Cette semaine, la présidence française de l’UE tentera de décrocher un accord sur les critères de durabilité des biocarburants. Cet accord devrait empêcher l’objectif de l’UE, qui est d’accroître la part des biocarburants à 10 % d’ici 2020, d’avoir des incidences négatives importantes sur l’environnement.
Soulignant les convergences auxquelles sont parvenus les experts nationaux des 27 Etats de l’UE lors d’une réunion le 25 juillet, Paris espère parvenir à un accord sur les critères de durabilité des biocarburants lors d’une réunion d’ambassadeurs européens qui se tiendra le mercredi 3 septembre.
Conformément à d’autres articles publiés par EURACTIV, l’approche se ferait en deux temps. Dans un premier temps, seuls les biocarburants qui réduisent le bilan énergétiquedu CO2 d’au moins 35 % par rapport aux carburants fossiles seraient pris en compte dans l’objectif de 10 %. Ce chiffre passerait ensuite à 50 % à compter de 2017. Une révision complète de cette politique pourrait toutefois intervenir en 2014.
Selon des sources diplomatiques, les experts nationaux se sont en outre mis d’accord sur le besoin de surveiller les effets indirects des modifications de l’affectation des sols. Ils faudra notamment aborder la déforestation (qui agit indirectement sur l’augmentation du CO2) ainsi que la hausse des prix des denrées (pour produire des biocarburants, on exploite parfois des sols traditionnellement destinés à la production alimentaire).
Toutefois, ceux qui exploitent des cultures destinées au biocarburant sur des « sols dégradés » pourraient avoir le droit de polluer plus. En effet, ils pourraient recevoir jusqu’à 29 grammes de bonus CO2 même si ce chiffre ne fait pas encore consensus entre les participants à la réunion.
L’accord exigerait également que la production de biocarburant respecte certains critères environnementaux contraignant tels que la protection de la biodiversité et des zones de stockage du carbone comme les marécages et les forêts.
D’autres critères environnementaux et sociaux tels que la protection de l’eau, du sol et de l’air, le travail des enfants ou le respect des droits de l’homme ne seraient pas contraignants, mais ils ne seraient pas pour autant abandonnés puisque les producteurs de biocarburants auraient l’obligation de fournir des informations à ce sujet. A plus lointaine échéance, cette situation serait officialisée dans le cadre d’un système de certification pour les biocarburants.
Une fois tous les deux ans, la Commission rendrait un rapport sur les effets indirects des biocarburants en termes d’affectation des sols et de prix alimentaires. Elle serait en outre autorisée à entreprendre des mesures correctives.

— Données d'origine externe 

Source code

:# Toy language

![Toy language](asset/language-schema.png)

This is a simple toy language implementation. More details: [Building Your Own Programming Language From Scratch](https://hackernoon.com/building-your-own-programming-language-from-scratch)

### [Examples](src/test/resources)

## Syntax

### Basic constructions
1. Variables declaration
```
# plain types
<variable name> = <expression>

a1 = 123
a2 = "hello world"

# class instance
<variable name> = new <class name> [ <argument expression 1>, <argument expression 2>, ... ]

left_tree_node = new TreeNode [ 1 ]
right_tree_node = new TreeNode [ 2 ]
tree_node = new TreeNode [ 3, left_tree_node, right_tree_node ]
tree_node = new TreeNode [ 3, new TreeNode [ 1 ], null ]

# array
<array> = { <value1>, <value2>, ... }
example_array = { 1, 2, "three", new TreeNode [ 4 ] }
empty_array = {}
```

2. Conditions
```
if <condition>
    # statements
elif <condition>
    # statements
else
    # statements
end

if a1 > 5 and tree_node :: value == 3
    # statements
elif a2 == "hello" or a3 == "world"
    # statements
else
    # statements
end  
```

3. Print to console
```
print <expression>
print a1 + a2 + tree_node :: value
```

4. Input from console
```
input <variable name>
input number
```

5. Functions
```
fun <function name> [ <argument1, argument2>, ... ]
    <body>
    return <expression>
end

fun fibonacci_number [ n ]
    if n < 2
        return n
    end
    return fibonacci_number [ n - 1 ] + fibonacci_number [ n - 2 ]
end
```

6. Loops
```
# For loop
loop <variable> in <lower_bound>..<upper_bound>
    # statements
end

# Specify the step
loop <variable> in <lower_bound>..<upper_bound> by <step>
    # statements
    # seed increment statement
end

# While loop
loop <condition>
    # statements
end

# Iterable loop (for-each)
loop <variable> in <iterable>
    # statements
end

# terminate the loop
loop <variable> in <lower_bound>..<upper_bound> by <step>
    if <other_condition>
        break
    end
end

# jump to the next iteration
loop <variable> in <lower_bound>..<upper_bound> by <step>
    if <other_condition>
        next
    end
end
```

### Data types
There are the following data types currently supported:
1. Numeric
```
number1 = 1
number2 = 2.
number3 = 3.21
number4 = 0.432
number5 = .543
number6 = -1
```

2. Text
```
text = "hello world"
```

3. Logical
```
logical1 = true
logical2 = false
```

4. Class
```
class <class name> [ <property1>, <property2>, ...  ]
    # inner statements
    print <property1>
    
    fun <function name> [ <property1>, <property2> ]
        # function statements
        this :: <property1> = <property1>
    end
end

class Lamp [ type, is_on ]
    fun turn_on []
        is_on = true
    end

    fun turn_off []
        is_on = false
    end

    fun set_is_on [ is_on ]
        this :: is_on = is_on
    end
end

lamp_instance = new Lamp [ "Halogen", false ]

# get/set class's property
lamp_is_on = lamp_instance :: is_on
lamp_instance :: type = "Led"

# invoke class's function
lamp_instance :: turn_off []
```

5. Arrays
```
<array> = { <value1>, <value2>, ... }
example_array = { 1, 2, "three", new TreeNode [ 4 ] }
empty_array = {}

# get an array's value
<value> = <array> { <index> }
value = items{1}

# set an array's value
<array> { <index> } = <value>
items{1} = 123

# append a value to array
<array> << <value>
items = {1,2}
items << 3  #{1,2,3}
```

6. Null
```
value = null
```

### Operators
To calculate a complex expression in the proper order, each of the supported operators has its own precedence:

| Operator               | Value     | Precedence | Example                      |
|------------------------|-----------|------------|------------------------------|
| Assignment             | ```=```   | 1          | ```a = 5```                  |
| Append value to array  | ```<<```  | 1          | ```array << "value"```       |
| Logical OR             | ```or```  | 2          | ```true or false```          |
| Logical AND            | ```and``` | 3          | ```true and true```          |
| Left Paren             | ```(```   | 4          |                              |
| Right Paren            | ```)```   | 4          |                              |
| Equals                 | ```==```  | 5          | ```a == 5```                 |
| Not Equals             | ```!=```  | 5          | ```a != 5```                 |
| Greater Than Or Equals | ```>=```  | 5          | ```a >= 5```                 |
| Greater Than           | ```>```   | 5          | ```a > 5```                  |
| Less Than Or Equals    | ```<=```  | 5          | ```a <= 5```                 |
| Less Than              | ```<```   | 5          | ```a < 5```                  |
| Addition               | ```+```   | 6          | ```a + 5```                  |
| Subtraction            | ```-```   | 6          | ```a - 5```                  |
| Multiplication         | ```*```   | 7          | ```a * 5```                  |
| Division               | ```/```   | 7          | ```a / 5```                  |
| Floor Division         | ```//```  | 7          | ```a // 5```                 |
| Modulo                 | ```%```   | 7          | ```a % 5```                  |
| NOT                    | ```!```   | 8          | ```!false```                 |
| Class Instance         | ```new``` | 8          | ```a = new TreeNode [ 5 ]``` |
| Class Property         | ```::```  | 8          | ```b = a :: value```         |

Entre-temps, il semble toutefois que les eurodéputés vont rejeter l’objectif ambitieux de 10 % de biocarburants. Ce soir 1er septembre, la commission de l’industrie et de l’énergie du Parlement devrait voter que ces critères sont insuffisants. Un rapport préparé par l’eurodéputé écologiste Claude Turmes souligne que « des preuves écrasantes existent pour que l’on abandonne l’objectif contraignant des 10 % de carburants produits à partir de sources renouvelables ».
Par ailleurs, différents partis et pays ont abouti à un compromis en faveur d’un objectif de seulement 4 % d’ici 2015. Au moins 20 % de cet objectif doit provenir de l’utilisation d’électricité ou d’hydrogène issus de sources renouvelables, de biogaz ou de carburants provenant de la biomasse ligno-cellulosique et des algues. Cette initiative avait reçu l’appui de la commission Environnement du Parlement en juillet, provoquant la colère de la Commission européenne, qui semble résolue à conserver l’objectif de 10 %.
Les eurodéputés devraient sans doute également appuyer des critères de durabilité plus stricts, notamment des objectifs d’au moins 55 à 60 % de réduction des gaz à effet de serre.